Here we assume as input a fasta file where the first sequence in the file is the reference sequence. The following sequences will be aligned to the first sequence in the file. When running the RGA.py the five sequences found in mock_sequences.fa file will be aligned to the first sequence, the 28S reference, and saved as the output file RGA_mock_sequences.fa
The system requirements are pre-installed Needleman-Wunch executable from https://www.ebi.ac.uk/Tools/emboss/. We use the executable "needle" from EMBOSS-6.6.0. The code uses biopython and pandas packages.
The (RGA) steps are as follows where steps 1-4 are illustrated below:
- We align using Needleman–Wunsch global sequence alignment each sequence to the reference sequence which is the first sequence in the provided fasta file.

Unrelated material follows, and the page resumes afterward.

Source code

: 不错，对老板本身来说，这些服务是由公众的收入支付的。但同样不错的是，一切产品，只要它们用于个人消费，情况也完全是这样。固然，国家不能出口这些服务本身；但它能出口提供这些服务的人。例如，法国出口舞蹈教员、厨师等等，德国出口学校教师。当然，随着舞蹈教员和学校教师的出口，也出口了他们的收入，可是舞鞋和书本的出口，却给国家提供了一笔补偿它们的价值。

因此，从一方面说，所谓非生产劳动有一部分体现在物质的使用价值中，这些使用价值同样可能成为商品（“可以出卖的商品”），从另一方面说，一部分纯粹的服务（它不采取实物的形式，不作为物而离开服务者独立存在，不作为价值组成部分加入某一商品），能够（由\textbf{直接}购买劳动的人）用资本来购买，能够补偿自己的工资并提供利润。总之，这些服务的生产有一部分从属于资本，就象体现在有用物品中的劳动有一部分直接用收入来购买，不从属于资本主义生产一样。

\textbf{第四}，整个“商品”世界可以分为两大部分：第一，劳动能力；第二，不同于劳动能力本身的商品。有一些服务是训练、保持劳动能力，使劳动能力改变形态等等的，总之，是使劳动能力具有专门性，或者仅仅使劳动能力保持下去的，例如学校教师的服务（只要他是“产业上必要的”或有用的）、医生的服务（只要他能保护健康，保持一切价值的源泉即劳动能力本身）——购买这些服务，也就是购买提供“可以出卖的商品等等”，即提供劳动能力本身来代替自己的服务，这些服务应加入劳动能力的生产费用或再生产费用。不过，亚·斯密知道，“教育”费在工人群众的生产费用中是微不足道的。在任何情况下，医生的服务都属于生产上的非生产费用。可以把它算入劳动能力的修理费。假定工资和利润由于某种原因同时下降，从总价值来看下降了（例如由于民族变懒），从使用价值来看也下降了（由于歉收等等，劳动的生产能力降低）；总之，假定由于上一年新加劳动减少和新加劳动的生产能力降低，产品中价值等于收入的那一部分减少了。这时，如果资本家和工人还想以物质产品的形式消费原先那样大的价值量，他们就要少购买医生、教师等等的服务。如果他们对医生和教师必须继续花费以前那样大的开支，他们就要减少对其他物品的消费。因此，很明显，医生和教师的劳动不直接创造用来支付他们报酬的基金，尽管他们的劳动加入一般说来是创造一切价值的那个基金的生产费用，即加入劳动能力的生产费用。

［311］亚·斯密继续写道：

- We create a reference sequence that aligns with all other sequences that we call a gap-aligned reference. This gap-aligned reference has the same sequence as the reference, but at each nucleotide position, we extend a gap at the size of the maximal gap found by the global sequence alignment to all sequences. Importantly, this gap-aligned reference allows straightforward comparison among all sequences without requiring computationally expensive all-by-all pairwise sequence alignments.
- We align all sequences to the gap-aligned reference using the previous global alignment with additional extended gaps at reference positions.
- Lastly, we extract all variants at a given position across all aligned sequences.